AkrosAG/ODaX-Open-Data-eXplorer

Repository files navigation

ODaX-Open-Data-eXplorer (ODaX)

ODaX is an open-source data analytics platform designed for the analysis of open data. It serves as a tool to demonstrate to clients the added value of data and how easily and efficiently valuable insights can be extracted from it.
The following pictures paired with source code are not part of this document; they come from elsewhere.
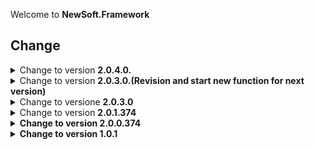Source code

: Welcome to <b>NewSoft.Framework</b>

## Change
<details><summary>Change to version <b>2.0.4.0.</b></summary>
  <br>

Coming Soon
</details>

<details><summary>Change to version <b>2.0.3.0.(Revision and start new function for next version)</b></summary>
  <br>

Add Function to SysInfo: GetBatteryInfo<br>
Add Two Module: Interop and FunMath
</details>

<details><summary>Change to versione <b>2.0.3.0</b></summary>
  <br>
Add <b>Module Functions</b><br>
<b>Fixed</b> a part of the tips view for the <b>Dev IDE component</b> while coding<br>
</details>

<details><summary>Change to version <b>2.0.1.374</b></summary>
  <br>

Add <b>Diagnostic Module</b><br>
Add <b>PrivateDiagnostic Module<b> for counter use Lib<br>
</details>

<details><summary>Change to version <b>2.0.0.374</b></summary>
  <br>

Add <b>Module Registry.</b><br>
** this module helps the manipulation of the system registry
</details>

<details><summary>Change to version <b>1.0.1</b></summary>
  <br>
Change to version <b>1.0.1</b><br>

Add <b>MicaEffect Module</b><br>
Add <b>SysInfo Module</b><br>
Add <b>Update Module</b><br>
Add <b>Network Module</b><br>
</details>
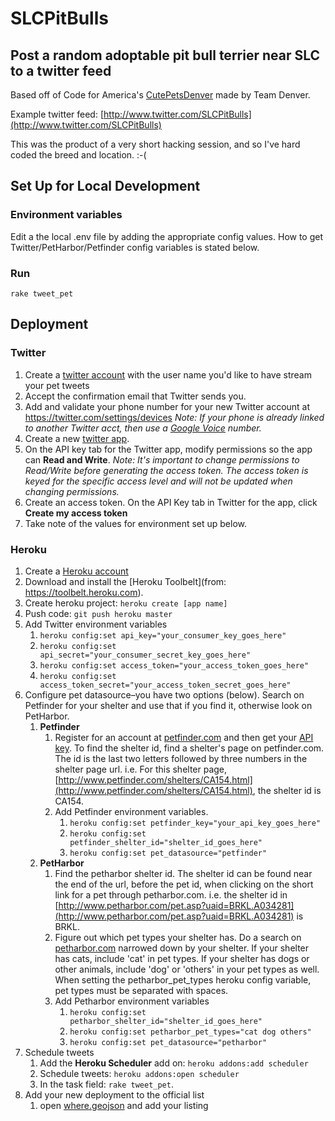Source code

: SLCPitBulls
===========

Post a random adoptable pit bull terrier near SLC to a twitter feed
-------------------------------------------------------------------

Based off of Code for America's [CutePetsDenver](https://github.com/codeforamerica/cutepetsdenver) made by Team Denver.

Example twitter feed: [http://www.twitter.com/SLCPitBulls](http://www.twitter.com/SLCPitBulls)

This was the product of a very short hacking session, and so I've hard coded the breed and location. :-(

## Set Up for Local Development

### Environment variables
Edit a the local .env file by adding the appropriate config values. How to get Twitter/PetHarbor/Petfinder config variables is stated below.

### Run
`rake tweet_pet`

## Deployment

### Twitter
1. Create a [twitter account](https://twitter.com/signup) with the user name you'd like to have stream your pet tweets
2. Accept the confirmation email that Twitter sends you.
3. Add and validate your phone number for your new Twitter account at https://twitter.com/settings/devices *Note: If your phone is already linked to another Twitter acct, then use a [Google Voice](https://www.google.com/voice/) number.*
4. Create a new [twitter app](https://apps.twitter.com/).
5. On the API key tab for the Twitter app, modify permissions so the app can **Read and Write**. *Note: It's important to change permissions to Read/Write before generating the access token. The access token is keyed for the specific access level and will not be updated when changing permissions.*
6. Create an access token. On the API Key tab in Twitter for the app, click **Create my access token**
7. Take note of the values for environment set up below.

### Heroku
1. Create a [Heroku account](https://id.heroku.com/signup/www-header)
1. Download and install the [Heroku Toolbelt](from: https://toolbelt.heroku.com).
2. Create heroku project: `heroku create [app name]`
3. Push code: `git push heroku master`
4. Add Twitter environment variables
    1. `heroku config:set api_key="your_consumer_key_goes_here"`
    2. `heroku config:set api_secret="your_consumer_secret_key_goes_here"`
    3. `heroku config:set access_token="your_access_token_goes_here"`
    4. `heroku config:set access_token_secret="your_access_token_secret_goes_here"`
5. Configure pet datasource–you have two options (below). Search on Petfinder for your shelter and use that if you find it, otherwise look on PetHarbor.
    1. **Petfinder**
        1. Register for an account at [petfinder.com](https://www.petfinder.com/) and then get your [API key](https://www.petfinder.com/developers/api-key). To find the shelter id, find a shelter's page on petfinder.com. The id is the last two letters followed by three numbers in the shelter page url. i.e. For this shelter page, [http://www.petfinder.com/shelters/CA154.html](http://www.petfinder.com/shelters/CA154.html), the shelter id is CA154.
        2. Add Petfinder environment variables.
            1. `heroku config:set petfinder_key="your_api_key_goes_here"`
            2. `heroku config:set petfinder_shelter_id="shelter_id_goes_here"`
            3. `heroku config:set pet_datasource="petfinder"`
    2. **PetHarbor**
        1. Find the petharbor shelter id. The shelter id can be found near the end of the url, before the pet id, when    clicking on the short link for a pet through petharbor.com. i.e. the shelter id in [http://www.petharbor.com/pet.asp?uaid=BRKL.A034281](http://www.petharbor.com/pet.asp?uaid=BRKL.A034281) is BRKL.
        2. Figure out which pet types your shelter has. Do a search on [petharbor.com](http://www.petharbor.com) narrowed down by your shelter. If your shelter has cats, include 'cat' in pet types. If your shelter has dogs or other animals, include 'dog' or 'others' in your pet types as well. When setting the petharbor_pet_types heroku config variable, pet types must be separated with spaces.
        3. Add Petharbor environment variables
            1. `heroku config:set petharbor_shelter_id="shelter_id_goes_here"`
            2. `heroku config:set petharbor_pet_types="cat dog others"`
            3. `heroku config:set pet_datasource="petharbor"`
6. Schedule tweets
    1. Add the **Heroku Scheduler** add on: `heroku addons:add scheduler`
    2. Schedule tweets: `heroku addons:open scheduler`
    3. In the task field: `rake tweet_pet`.
7. Add your new deployment to the official list
    1. open [where.geojson](https://github.com/codeforamerica/CutePets/blob/master/where.geojson) and add your listing
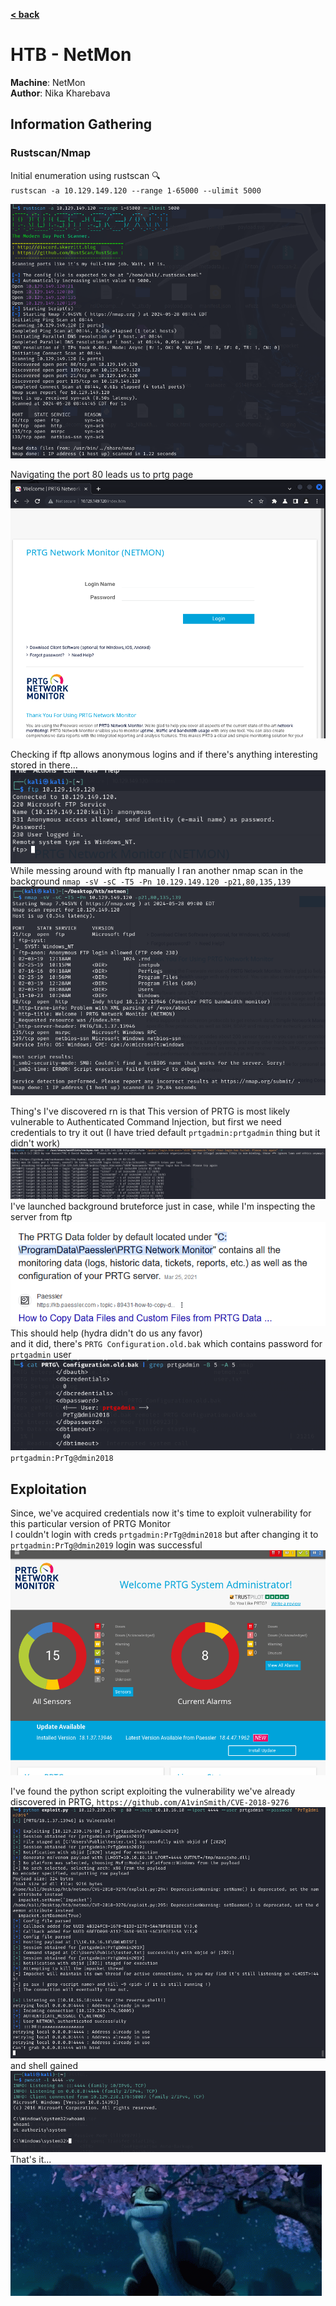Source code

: [**< back**](/README.md)

# HTB - NetMon
**Machine**: NetMon  
**Author**: Nika Kharebava  

## Information Gathering  
### Rustscan/Nmap  
Initial enumeration using rustscan :mag:  
`rustscan -a 10.129.149.120 --range 1-65000 --ulimit 5000`  

![initial_rustscan](/_storage/_img/_pentest_labs/_htb/netmon/initial_rustscan.png)  

Navigating the port 80 leads us to prtg page  
![prtg_mon](/_storage/_img/_pentest_labs/_htb/netmon/prtg_network_monitoring.png)  

Checking if ftp allows anonymous logins and if there's anything interesting stored in there...  
![ftp_anon](/_storage/_img/_pentest_labs/_htb/netmon/ftp_anonymous_login_check.png)  
While messing around with ftp manually I ran another nmap scan in the background `nmap -sV -sC -T5 -Pn 10.129.149.120 -p21,80,135,139`  
![background_nmap_scan](/_storage/_img/_pentest_labs/_htb/netmon/background_nmap_scan.png)  

Thing's I've discovered rn is that This version of PRTG is most likely vulnerable to Authenticated Command Injection, but first we need credentials to try it out (I have tried default `prtgadmin:prtgadmin` thing but it didn't work)   
![background_bruteforce](/_storage/_img/_pentest_labs/_htb/netmon/background_bruteforce.png)  
I've launched background bruteforce just in case, while I'm inspecting the server from ftp  
![prtg_conf_files](/_storage/_img/_pentest_labs/_htb/netmon/prtg_conf_files.png)  
This should help (hydra didn't do us any favor)  
and it did, there's `PRTG Configuration.old.bak` which contains password for `prtgadmin` user  
![creds_discovered](/_storage/_img/_pentest_labs/_htb/netmon/creds_discovered.png)  
`prtgadmin:PrTg@dmin2018`  


## Exploitation

Since, we've acquired credentials now it's time to exploit vulnerability for this particular version of PRTG Monitor  
I couldn't login with creds `prtgadmin:PrTg@dmin2018` but after changing it to `prtgadmin:PrTg@dmin2019` login was successful  
![prt_login_success](/_storage/_img/_pentest_labs/_htb/netmon/prtg_login_sucess.png)  

I've found the python script exploiting the vulnerability we've already discovered in PRTG, `https://github.com/A1vinSmith/CVE-2018-9276`  
![launching_exploit](/_storage/_img/_pentest_labs/_htb/netmon/launching_exploit.png)  
and shell gained  
![nt_authority_shell](/_storage/_img/_pentest_labs/_htb/netmon/nt_authority_shell.png)  
That's it...  
![my_time_has_come](/_storage/_img/_pentest_labs/_htb/netmon/my-time-has-come.gif)  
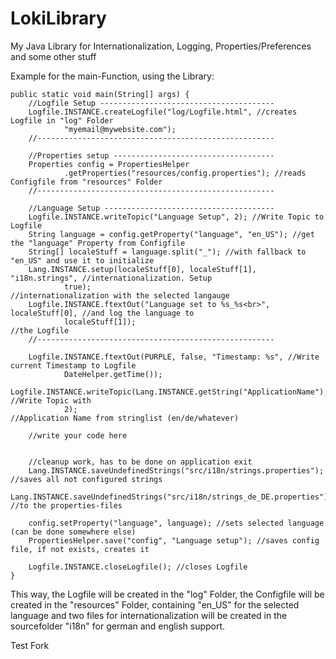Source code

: LokiLibrary
===========

My Java Library for Internationalization, Logging, Properties/Preferences and some other stuff


Example for the main-Function, using the Library:

	public static void main(String[] args) {
		//Logfile Setup ---------------------------------------
		Logfile.INSTANCE.createLogfile("log/Logfile.html", //creates Logfile in "log" Folder
				"myemail@mywebsite.com");
		//-----------------------------------------------------

		//Properties setup ------------------------------------
		Properties config = PropertiesHelper
				.getProperties("resources/config.properties"); //reads Configfile from "resources" Folder
		//-----------------------------------------------------

		//Language Setup --------------------------------------
		Logfile.INSTANCE.writeTopic("Language Setup", 2); //Write Topic to Logfile
		String language = config.getProperty("language", "en_US"); //get the "language" Property from Configfile
		String[] localeStuff = language.split("_"); //with fallback to "en_US" and use it to initialize
		Lang.INSTANCE.setup(localeStuff[0], localeStuff[1], "i18n.strings", //internationalization. Setup
				true);													//internationalization with the selected langauge
		Logfile.INSTANCE.ftextOut("Language set to %s_%s<br>", localeStuff[0], //and log the language to
				localeStuff[1]);																//the Logfile
		//-----------------------------------------------------

		Logfile.INSTANCE.ftextOut(PURPLE, false, "Timestamp: %s", //Write current Timestamp to Logfile
				DateHelper.getTime());
		Logfile.INSTANCE.writeTopic(Lang.INSTANCE.getString("ApplicationName"), //Write Topic with
				2);														//Application Name from stringlist (en/de/whatever)

		//write your code here


		//cleanup work, has to be done on application exit
		Lang.INSTANCE.saveUndefinedStrings("src/i18n/strings.properties"); //saves all not configured strings
		Lang.INSTANCE.saveUndefinedStrings("src/i18n/strings_de_DE.properties"); //to the properties-files

		config.setProperty("language", language); //sets selected language (can be done somewhere else)
		PropertiesHelper.save("config", "Language setup"); //saves config file, if not exists, creates it

		Logfile.INSTANCE.closeLogfile(); //closes Logfile
	}
	
This way, the Logfile will be created in the "log" Folder, the Configfile will be created in the "resources" Folder, containing "en_US" for the selected language and two files for internationalization will be created in the sourcefolder "i18n" for german and english support.

Test Fork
Installation of the environment wsl on Windows

wsl installation

Install wsl (with the Ubuntu distribution) on your Windows dev machine or use Ubuntu instead. Make sure that you do a restart after you installed wsl.

ssh-key setup

  1. To generate an ssh-key use ssh-keygen -t ecdsa in the .ssh folder of your Windows user account, e.g., C:\Users\{USER}\.ssh .
  2. Then open the Windows explorer and type \\wsl.localhost\Ubuntu\home\{USER} in the explorer. If there is not already a folder .ssh, create one. Then copy the generated ssh keys from C:\Users\{USER}\.ssh to the .ssh folder in the wsl file system.
  3. Please add your public ssh key to your GitHub account.

Installation of Pycharm

  1. Install pycharm and run it as admin.
  2. As you have previously installed wsl and restarted the computer, there should be an Ubuntu terminal based on wsl available in your Pycharm. If so, please open this terminal. If not, please check your wsl installation.
  3. You can check with pwd if the selected directory in your Ubuntu terminal session is /home/{USER}. If not, navigate there and perform the following steps.

Installation of ODaX

  1. Clone the repository https://github.com/AkrosAG/ODaX-Open-Data-eXplorer via git in the wsl filesystem, e.g., under /home/{USER}.
  2. Checkout the branch develop.
  3. Delete the folder .vitualenvs in /home/{USER} if it exists.
  4. Navigate to the root directory of your project /home/{USER}/ODaX-Open-Data-eXplorer.
  5. Create a virtual environment via python3.11 -m venv venv. At the moment, apache superset requires python 3.11.
  6. If step 4 does not work, you may need to install the venv extension for your python, i.e., by sudo apt install python3.X-venv. After the installation, try again to create a virtual environment.
  7. Using wsl, activate the virtual environment by source venv/bin/activate.
  8. Update pip via pip install --upgrade pip
  9. Install poetry in the virtual environment via pip install poetry.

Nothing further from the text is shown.